Governor Cooper Vetoes Three Bills
Governor Roy Cooper vetoed the following bills:
House Bill 574: Fairness in Women's Sports Act.
Senate Bill 49: Parents' Bill of Rights.
House Bill 808: Gender Transition/Minors.
Governor Cooper made the following statement on his vetoes of these three bills:
“For campaign purposes only, Republicans are serving up a triple threat of political culture wars using government to invade the rights and responsibilities of parents and doctors, hurting vulnerable children and damaging our state’s reputation and economy like they did with the harmful bathroom bill. Instead of scheming for the next election, Republicans should get to work investing in our public schools and teachers, lowering the cost of living and creating more stability for middle class families.”
Governor Cooper made the following statement on his veto of HB 574:
"We don’t need politicians inflaming their political culture wars by making broad, uninformed decisions about an extremely small number of vulnerable children that are already handled by a robust system that relies on parents, schools and sports organizations. Republican governors in other states have vetoed similar bills because they hurt their states’ reputation and economy and because they are neither fair nor needed."
Governor Cooper made the following statement on his veto of SB 49:
"Parents are the most essential educators for their children and their involvement must be encouraged, but this bill will scare teachers into silence by injecting fear and uncertainty into classrooms. This “Don’t Say Gay” bill also hampers the important and sometimes lifesaving role of educators as trusted advisers when students have nowhere else to turn. The rights of parents are well established in state law, so instead of burdening schools with their political culture wars, legislators should help them with better teacher pay and more investments in students."

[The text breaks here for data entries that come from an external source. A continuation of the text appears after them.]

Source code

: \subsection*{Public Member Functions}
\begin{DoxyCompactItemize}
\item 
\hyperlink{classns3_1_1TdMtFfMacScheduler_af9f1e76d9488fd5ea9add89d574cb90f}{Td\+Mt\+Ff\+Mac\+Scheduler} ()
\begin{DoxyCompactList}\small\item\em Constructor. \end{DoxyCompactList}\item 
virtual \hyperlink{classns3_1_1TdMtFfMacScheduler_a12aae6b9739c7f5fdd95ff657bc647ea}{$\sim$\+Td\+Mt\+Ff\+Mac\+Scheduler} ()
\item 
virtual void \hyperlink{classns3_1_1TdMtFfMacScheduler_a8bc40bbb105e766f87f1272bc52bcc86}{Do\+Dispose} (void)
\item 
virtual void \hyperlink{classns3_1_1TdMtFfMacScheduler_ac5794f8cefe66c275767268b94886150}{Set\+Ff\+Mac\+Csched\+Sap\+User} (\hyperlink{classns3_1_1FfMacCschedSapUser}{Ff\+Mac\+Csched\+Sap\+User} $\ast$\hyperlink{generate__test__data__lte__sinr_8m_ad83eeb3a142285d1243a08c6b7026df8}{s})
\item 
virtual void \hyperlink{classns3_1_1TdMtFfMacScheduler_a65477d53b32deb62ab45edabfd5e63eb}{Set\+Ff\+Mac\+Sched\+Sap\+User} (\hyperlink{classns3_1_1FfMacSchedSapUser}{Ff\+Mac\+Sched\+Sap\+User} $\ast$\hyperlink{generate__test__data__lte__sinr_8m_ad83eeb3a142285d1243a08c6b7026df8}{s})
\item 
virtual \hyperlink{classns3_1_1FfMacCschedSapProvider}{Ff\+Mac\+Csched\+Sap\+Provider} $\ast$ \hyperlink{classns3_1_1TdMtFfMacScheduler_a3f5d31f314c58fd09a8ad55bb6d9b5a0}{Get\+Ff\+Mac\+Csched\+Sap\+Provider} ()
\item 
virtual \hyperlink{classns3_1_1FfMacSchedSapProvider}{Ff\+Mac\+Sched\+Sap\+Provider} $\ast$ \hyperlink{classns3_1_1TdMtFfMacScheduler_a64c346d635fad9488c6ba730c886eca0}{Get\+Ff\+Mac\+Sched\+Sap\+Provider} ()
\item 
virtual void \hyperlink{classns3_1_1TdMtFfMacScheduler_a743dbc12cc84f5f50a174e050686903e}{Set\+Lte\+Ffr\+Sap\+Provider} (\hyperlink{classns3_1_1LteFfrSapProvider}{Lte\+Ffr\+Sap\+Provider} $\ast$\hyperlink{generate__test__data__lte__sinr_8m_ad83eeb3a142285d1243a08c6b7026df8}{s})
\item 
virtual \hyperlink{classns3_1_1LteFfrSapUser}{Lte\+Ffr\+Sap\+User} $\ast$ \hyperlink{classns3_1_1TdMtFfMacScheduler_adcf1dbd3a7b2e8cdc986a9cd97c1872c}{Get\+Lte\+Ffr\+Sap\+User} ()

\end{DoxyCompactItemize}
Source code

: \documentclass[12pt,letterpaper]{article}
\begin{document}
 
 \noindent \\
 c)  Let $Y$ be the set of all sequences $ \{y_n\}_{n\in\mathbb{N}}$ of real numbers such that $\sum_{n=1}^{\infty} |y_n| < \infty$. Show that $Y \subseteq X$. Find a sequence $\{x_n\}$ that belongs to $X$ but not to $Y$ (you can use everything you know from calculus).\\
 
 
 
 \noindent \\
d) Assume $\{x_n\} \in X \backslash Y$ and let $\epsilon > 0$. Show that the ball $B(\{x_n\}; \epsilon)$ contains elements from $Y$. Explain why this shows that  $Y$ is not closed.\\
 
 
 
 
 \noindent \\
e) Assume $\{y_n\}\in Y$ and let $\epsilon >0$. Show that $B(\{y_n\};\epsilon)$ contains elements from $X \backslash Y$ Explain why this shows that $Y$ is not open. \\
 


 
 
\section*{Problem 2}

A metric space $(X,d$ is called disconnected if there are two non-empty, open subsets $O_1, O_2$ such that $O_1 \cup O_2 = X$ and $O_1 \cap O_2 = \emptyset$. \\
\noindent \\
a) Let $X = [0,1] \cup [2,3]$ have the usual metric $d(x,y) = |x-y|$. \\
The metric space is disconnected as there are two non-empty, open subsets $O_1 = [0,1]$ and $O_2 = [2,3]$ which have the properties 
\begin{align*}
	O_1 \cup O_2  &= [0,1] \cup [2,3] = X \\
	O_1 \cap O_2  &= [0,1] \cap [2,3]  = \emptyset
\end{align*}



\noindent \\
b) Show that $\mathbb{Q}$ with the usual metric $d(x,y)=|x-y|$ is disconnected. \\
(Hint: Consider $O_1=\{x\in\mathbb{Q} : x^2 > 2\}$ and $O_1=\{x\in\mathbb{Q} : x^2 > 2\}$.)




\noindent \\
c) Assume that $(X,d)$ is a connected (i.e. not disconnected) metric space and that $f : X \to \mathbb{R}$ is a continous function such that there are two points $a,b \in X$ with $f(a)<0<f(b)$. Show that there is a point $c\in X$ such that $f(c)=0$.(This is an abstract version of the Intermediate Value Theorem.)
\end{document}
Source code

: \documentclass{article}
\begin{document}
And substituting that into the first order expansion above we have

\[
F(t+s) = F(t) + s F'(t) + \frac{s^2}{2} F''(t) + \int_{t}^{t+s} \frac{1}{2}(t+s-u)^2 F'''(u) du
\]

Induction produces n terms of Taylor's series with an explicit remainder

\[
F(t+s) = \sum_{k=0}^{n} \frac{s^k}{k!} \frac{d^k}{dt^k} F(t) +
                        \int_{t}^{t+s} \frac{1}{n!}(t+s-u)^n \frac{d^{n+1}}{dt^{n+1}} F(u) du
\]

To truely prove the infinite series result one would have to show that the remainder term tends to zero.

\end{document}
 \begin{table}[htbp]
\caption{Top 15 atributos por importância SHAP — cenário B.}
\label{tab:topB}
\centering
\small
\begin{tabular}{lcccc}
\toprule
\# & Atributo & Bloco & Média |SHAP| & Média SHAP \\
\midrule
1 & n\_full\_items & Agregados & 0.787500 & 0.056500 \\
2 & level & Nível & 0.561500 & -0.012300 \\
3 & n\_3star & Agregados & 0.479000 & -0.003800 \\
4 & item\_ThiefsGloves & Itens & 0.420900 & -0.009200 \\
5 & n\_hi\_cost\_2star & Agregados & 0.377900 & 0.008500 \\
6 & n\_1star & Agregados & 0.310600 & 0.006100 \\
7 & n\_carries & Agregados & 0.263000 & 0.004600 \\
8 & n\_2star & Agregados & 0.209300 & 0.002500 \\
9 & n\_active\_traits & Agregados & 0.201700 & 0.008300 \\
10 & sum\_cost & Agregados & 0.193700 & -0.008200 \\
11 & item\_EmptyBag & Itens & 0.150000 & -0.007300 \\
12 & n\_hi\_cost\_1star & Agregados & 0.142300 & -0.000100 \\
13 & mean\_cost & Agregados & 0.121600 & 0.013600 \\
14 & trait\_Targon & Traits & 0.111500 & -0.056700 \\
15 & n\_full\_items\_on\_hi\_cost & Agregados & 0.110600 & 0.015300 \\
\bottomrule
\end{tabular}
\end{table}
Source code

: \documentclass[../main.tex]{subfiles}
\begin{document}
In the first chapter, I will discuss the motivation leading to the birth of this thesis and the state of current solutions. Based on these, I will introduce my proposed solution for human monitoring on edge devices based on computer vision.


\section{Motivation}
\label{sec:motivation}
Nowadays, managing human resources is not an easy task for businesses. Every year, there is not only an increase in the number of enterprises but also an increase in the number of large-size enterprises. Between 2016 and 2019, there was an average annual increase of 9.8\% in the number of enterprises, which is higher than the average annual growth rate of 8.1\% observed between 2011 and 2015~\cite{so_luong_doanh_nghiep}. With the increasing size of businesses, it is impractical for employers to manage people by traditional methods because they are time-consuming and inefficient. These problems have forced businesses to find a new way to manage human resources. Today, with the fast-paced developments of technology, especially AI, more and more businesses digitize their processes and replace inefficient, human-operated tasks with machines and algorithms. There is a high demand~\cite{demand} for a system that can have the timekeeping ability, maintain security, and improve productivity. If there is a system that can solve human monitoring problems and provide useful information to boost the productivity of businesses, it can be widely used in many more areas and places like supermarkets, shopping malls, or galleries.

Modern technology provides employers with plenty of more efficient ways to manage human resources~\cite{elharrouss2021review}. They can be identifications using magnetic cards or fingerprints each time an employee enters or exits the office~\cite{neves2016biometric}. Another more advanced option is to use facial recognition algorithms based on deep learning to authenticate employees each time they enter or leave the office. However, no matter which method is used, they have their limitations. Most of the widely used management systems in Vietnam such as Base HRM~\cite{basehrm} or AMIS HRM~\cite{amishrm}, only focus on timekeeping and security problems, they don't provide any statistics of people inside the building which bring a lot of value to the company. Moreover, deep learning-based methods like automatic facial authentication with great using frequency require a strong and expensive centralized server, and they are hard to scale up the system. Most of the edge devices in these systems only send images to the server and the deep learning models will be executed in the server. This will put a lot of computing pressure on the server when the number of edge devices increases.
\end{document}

Governor Cooper made the following statement on his veto of HB 808:
"A doctor’s office is no place for politicians, and North Carolina should continue to let parents and medical professionals make decisions about the best way to offer gender care for their children. Ordering doctors to stop following approved medical protocols sets a troubling precedent and is dangerous for vulnerable youth and their mental health. The government should not make itself both the parent and the doctor."